Engine	Windowed KV (big ctx)	Fast head_dim=512	Single-card result
llama.cpp (mainline, built w/ `FA_ALL_QUANTS`)	✅	✅	big ctx + 36.5 tok/s — supported, no fork ⭐
llama.cpp (stock prebuilt image)	✅	❌ flag off	big ctx, ~12 tok/s
vLLM	✅ hybrid allocator	❌ Dao-AILab FA → slow TRITON_ATTN	dual-card great (86–145 @ 262K); single-card quant-KV needs open PR #40391
ik_llama	❌ full KV → ~24K wall	✅ + Google MTP drafter (~1.7×)	fast but ctx-capped
SGLang	(same Dao-AILab FA wall)	❌	untested; same head_dim=512 issue
beellama.cpp	✅	✅	131–200K ctx, 54–193 tok/s w/ DFlash, lossless (community/experimental)

The supported path: mainline llama.cpp + `FA_ALL_QUANTS`

The official ggml-org/llama.cpp:server-cuda image omits one compile flag. Build from source with it:

cmake -B build -DGGML_CUDA=ON -DGGML_CUDA_FA=ON -DGGML_CUDA_FA_ALL_QUANTS=ON -DCMAKE_CUDA_ARCHITECTURES=86 ...

Measured on a single 3090, Gemma-4-31B q5_0/q4_1 KV: 36.5 tok/s — 3× the stock image's 12, with full big context, no fork. The spec-decode topping (MTP, +>2× on dense) is in flight upstream: ggml-org/llama.cpp#23398 (Gemma-4 MTP, WIP); #22527 (FA+SWA crash) also open.

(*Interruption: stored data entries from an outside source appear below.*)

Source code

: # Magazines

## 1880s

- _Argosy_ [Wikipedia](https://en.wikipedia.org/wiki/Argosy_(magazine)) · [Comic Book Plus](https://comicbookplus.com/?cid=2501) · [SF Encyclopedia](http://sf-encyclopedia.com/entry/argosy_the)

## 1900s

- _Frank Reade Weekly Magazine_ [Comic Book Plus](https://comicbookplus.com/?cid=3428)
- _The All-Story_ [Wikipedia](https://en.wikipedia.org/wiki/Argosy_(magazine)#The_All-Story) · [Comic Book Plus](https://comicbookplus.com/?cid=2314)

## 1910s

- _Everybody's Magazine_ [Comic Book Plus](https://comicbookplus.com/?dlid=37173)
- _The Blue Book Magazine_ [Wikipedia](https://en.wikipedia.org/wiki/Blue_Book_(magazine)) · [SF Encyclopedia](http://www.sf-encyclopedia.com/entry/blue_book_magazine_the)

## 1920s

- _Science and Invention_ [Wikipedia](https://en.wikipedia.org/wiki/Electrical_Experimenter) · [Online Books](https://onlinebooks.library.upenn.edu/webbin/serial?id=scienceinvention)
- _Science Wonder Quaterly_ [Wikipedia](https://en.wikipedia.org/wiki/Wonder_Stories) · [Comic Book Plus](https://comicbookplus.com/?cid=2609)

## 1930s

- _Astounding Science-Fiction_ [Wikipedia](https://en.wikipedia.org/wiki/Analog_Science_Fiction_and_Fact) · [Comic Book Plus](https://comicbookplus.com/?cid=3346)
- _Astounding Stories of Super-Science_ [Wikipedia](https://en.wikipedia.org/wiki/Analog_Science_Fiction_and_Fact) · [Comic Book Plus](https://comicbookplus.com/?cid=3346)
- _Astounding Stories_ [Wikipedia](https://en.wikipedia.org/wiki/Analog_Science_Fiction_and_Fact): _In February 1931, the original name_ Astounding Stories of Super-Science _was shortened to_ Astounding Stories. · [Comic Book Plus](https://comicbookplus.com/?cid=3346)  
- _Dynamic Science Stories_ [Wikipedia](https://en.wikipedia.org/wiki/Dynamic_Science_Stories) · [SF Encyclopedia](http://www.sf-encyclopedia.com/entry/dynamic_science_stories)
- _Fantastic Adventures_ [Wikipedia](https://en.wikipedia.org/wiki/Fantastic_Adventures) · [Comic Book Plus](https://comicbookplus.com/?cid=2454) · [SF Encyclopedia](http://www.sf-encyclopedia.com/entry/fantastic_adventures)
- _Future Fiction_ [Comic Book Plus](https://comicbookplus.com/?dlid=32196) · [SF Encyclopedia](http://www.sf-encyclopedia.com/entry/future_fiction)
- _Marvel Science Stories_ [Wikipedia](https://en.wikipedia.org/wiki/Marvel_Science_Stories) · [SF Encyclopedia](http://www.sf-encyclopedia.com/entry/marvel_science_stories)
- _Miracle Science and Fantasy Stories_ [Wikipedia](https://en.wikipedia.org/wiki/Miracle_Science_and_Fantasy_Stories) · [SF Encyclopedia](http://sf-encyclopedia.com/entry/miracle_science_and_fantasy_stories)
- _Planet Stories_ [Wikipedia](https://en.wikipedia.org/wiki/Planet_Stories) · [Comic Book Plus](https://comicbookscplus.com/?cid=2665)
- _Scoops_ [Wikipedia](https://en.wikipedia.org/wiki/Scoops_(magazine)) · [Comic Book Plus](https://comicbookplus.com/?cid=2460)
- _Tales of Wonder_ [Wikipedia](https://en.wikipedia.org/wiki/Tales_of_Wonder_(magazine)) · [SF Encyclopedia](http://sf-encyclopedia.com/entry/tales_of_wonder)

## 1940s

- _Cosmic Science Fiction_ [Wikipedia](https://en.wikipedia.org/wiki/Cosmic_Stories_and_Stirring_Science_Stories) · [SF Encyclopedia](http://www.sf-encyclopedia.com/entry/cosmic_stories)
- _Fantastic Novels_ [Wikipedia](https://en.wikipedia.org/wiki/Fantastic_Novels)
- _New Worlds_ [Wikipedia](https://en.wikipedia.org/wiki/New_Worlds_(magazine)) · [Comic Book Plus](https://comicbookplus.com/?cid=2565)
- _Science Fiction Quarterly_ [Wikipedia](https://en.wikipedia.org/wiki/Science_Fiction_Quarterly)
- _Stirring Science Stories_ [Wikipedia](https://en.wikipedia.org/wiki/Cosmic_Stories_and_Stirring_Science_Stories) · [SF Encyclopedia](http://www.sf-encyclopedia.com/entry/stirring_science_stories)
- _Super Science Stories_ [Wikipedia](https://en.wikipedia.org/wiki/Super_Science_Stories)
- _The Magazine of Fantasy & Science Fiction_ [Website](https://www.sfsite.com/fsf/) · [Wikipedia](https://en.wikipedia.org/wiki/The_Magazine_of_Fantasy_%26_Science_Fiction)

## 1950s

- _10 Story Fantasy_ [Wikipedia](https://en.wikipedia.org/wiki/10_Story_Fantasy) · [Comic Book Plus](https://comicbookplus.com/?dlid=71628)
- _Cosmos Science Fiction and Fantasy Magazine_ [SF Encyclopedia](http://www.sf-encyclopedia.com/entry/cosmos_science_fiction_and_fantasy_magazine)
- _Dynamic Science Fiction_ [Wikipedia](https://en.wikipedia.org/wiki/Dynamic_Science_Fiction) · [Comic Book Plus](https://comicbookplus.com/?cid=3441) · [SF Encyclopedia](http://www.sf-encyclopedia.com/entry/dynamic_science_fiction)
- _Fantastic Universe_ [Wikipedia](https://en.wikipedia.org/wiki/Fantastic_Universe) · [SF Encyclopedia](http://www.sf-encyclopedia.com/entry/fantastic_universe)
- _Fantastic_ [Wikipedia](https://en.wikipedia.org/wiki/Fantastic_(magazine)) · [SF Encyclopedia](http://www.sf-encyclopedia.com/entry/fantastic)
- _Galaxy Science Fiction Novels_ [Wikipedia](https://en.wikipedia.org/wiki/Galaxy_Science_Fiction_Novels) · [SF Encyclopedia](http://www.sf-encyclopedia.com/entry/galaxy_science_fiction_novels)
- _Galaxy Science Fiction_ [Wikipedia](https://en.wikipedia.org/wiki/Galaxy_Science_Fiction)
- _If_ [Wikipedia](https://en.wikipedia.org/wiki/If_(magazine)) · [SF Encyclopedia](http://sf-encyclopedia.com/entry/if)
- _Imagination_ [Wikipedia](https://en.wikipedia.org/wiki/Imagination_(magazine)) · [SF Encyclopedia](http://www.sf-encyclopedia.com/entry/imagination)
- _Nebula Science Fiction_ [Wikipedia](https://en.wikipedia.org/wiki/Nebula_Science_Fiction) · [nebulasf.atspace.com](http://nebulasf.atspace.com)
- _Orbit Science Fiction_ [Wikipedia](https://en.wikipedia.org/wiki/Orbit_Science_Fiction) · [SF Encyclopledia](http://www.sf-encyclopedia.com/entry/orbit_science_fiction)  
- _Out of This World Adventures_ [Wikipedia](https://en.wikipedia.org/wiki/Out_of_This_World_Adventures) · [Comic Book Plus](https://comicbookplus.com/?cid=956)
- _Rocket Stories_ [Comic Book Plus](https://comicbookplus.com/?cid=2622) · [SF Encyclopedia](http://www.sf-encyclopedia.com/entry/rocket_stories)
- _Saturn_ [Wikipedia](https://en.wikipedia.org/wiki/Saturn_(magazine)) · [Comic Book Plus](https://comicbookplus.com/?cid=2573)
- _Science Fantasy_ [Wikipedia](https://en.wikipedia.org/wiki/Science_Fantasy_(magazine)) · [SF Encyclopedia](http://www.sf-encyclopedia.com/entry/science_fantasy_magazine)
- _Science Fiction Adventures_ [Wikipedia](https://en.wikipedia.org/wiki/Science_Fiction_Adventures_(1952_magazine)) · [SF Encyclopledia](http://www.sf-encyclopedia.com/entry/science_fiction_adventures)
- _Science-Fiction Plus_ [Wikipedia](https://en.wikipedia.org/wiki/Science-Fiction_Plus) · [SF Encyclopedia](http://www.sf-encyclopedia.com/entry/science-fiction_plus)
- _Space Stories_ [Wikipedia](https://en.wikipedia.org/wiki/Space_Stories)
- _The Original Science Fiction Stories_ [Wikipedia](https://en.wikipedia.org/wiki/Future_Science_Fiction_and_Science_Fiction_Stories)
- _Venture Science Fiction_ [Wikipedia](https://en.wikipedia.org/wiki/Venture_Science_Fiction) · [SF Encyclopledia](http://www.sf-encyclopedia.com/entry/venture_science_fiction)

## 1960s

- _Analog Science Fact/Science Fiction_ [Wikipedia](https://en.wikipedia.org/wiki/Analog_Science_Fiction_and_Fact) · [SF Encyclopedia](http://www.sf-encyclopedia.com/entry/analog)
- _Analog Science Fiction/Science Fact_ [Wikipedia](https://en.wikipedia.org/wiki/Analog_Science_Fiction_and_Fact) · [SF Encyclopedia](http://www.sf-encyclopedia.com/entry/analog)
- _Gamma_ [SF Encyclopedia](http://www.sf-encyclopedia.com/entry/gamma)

beellama.cpp — the "available now" speed topping (measured)

beellama.cpp (@Anbeeld) bundles the same FA_ALL_QUANTS base + DFlash speculative decoding + windowed KV. Its base speed = mainline+FA_ALL_QUANTS; its edge is the DFlash topping until #23398 lands.

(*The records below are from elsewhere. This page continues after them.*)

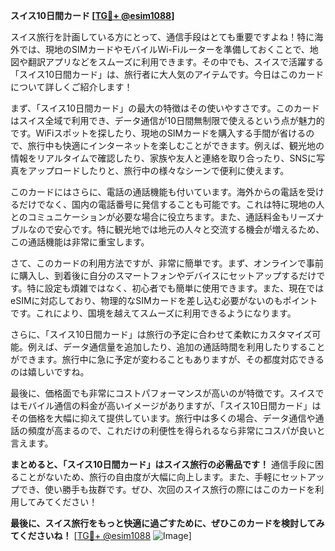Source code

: **スイス10日間カード [[TG💪+ @esim1088](https://t.me/s/esim1088)]**

スイス旅行を計画している方にとって、通信手段はとても重要ですよね！特に海外では、現地のSIMカードやモバイルWi-Fiルーターを準備しておくことで、地図や翻訳アプリなどをスムーズに利用できます。その中でも、スイスで活躍する「スイス10日間カード」は、旅行者に大人気のアイテムです。今日はこのカードについて詳しくご紹介します！

まず、「スイス10日間カード」の最大の特徴はその使いやすさです。このカードはスイス全域で利用でき、データ通信が10日間無制限で使えるという点が魅力的です。WiFiスポットを探したり、現地のSIMカードを購入する手間が省けるので、旅行中も快適にインターネットを楽しむことができます。例えば、観光地の情報をリアルタイムで確認したり、家族や友人と連絡を取り合ったり、SNSに写真をアップロードしたりと、旅行中の様々なシーンで便利に使えます。

このカードにはさらに、電話の通話機能も付いています。海外からの電話を受けるだけでなく、国内の電話番号に発信することも可能です。これは特に現地の人とのコミュニケーションが必要な場合に役立ちます。また、通話料金もリーズナブルなので安心です。特に観光地では地元の人々と交流する機会が増えるため、この通話機能は非常に重宝します。

さて、このカードの利用方法ですが、非常に簡単です。まず、オンラインで事前に購入し、到着後に自分のスマートフォンやデバイスにセットアップするだけです。特に設定も煩雑ではなく、初心者でも簡単に使用できます。また、現在ではeSIMに対応しており、物理的なSIMカードを差し込む必要がないのもポイントです。これにより、国境を越えてスムーズに利用できるようになります。

さらに、「スイス10日間カード」は旅行の予定に合わせて柔軟にカスタマイズ可能。例えば、データ通信量を追加したり、追加の通話時間を利用したりすることができます。旅行中に急に予定が変わることもありますが、その都度対応できるのは嬉しいですね。

最後に、価格面でも非常にコストパフォーマンスが高いのが特徴です。スイスではモバイル通信の料金が高いイメージがありますが、「スイス10日間カード」はその価格を大幅に抑えて提供しています。旅行中は多くの場合、データ通信や通話の頻度が高まるので、これだけの利便性を得られるなら非常にコスパが良いと言えます。

**まとめると、「スイス10日間カード」はスイス旅行の必需品です！** 通信手段に困ることがないため、旅行の自由度が大幅に向上します。また、手軽にセットアップでき、使い勝手も抜群です。ぜひ、次回のスイス旅行の際にはこのカードを利用してみてください！

**最後に、スイス旅行をもっと快適に過ごすために、ぜひこのカードを検討してみてくださいね！** [[TG💪+ @esim1088](https://t.me/s/esim1088) ![Image](https://i.postimg.cc/Y0z9fWf4/image.png)]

Config: unsloth Q4_K_S target + Anbeeld/gemma-4-31B-it-DFlash-GGUF IQ4_XS drafter, --spec-type dflash, q5_0/q4_1 KV, built from source (sm_86).

Single-card context ceiling (q5_0/q4_1 KV, drafter loaded):

`--ctx-size`	VRAM
131K	21.8 GB	comfortable
163K	22.6 GB	~2 GB headroom
200K	23.65 GB	boots (redline)
262K	—	OOM

Decode — workload-dependent (DFlash is lossless; acceptance scales with predictability):

Workload	TPS	DFlash accept
Prose (essay)	54	~20%
Code (LRU cache)	67	~19%
Predictable (numbers)	182	~75%
Boilerplate (repeat)	193	~80%

Net: 131–200K context on a single 3090 at 54–193 tok/s, lossless, coherent. Caveat: deep fork chain (llama.cpp → TheTom/turboquant → buun-llama → beellama), no prebuilt Docker, single maintainer — community/experimental (the author notes v0.3.0 with an upstream rebase + prebuilt Docker/CI is in progress).

Speed — bench.sh, n=5, reasoning ON (standard-protocol anchor; the sweep above shows the wider DFlash range):

Workload	Decode TPS	TTFT	VRAM @ 100K
Narrative	47.1 (CV 3.2%)	104 ms	~21.8 GB
Code	88.4 (CV 6.1%)	105 ms	~21.8 GB

Prefill ~855 tok/s. vs the mainline supported path (36.8 tok/s both workloads): 1.28× narrative, 2.40× code — the DFlash topping, quantified.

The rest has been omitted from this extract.